START INPUT DATA
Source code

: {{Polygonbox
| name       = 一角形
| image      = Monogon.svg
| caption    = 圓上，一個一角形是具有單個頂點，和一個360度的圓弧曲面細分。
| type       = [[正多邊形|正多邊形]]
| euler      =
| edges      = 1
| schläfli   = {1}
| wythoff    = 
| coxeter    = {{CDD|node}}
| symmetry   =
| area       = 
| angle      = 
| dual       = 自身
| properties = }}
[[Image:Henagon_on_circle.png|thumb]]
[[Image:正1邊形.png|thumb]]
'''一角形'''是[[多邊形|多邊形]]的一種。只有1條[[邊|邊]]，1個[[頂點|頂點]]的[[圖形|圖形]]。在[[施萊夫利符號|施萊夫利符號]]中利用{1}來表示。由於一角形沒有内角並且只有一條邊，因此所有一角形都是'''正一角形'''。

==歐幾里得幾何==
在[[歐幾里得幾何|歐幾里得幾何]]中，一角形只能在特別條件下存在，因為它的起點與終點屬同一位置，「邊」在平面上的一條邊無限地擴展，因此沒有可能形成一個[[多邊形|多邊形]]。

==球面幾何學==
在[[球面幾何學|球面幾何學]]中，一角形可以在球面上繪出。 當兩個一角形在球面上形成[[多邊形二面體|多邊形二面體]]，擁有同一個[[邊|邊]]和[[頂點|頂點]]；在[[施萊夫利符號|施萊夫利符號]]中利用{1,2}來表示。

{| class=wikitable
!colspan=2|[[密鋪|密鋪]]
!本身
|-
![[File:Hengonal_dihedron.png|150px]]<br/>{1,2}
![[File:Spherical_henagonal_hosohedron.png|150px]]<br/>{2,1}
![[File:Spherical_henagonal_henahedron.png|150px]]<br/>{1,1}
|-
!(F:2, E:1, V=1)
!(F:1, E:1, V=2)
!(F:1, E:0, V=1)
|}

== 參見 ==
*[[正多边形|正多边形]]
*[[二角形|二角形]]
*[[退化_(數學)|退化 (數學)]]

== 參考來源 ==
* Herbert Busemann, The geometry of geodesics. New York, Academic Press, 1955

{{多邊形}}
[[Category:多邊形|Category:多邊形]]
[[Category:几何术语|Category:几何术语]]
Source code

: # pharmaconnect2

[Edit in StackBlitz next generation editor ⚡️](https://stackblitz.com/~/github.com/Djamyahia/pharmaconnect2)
END INPUT DATA
▶ [WHAT IS NEEDED] Wherever the word "球面幾何學" appears in the data, return the whole line.

▶ [OUTPUT FOR THIS EXERCISE]
==球面幾何學==
在[[球面幾何學|球面幾何學]]中，一角形可以在球面上繪出。 當兩個一角形在球面上形成[[多邊形二面體|多邊形二面體]]，擁有同一個[[邊|邊]]和[[頂點|頂點]]；在[[施萊夫利符號|施萊夫利符號]]中利用{1,2}來表示。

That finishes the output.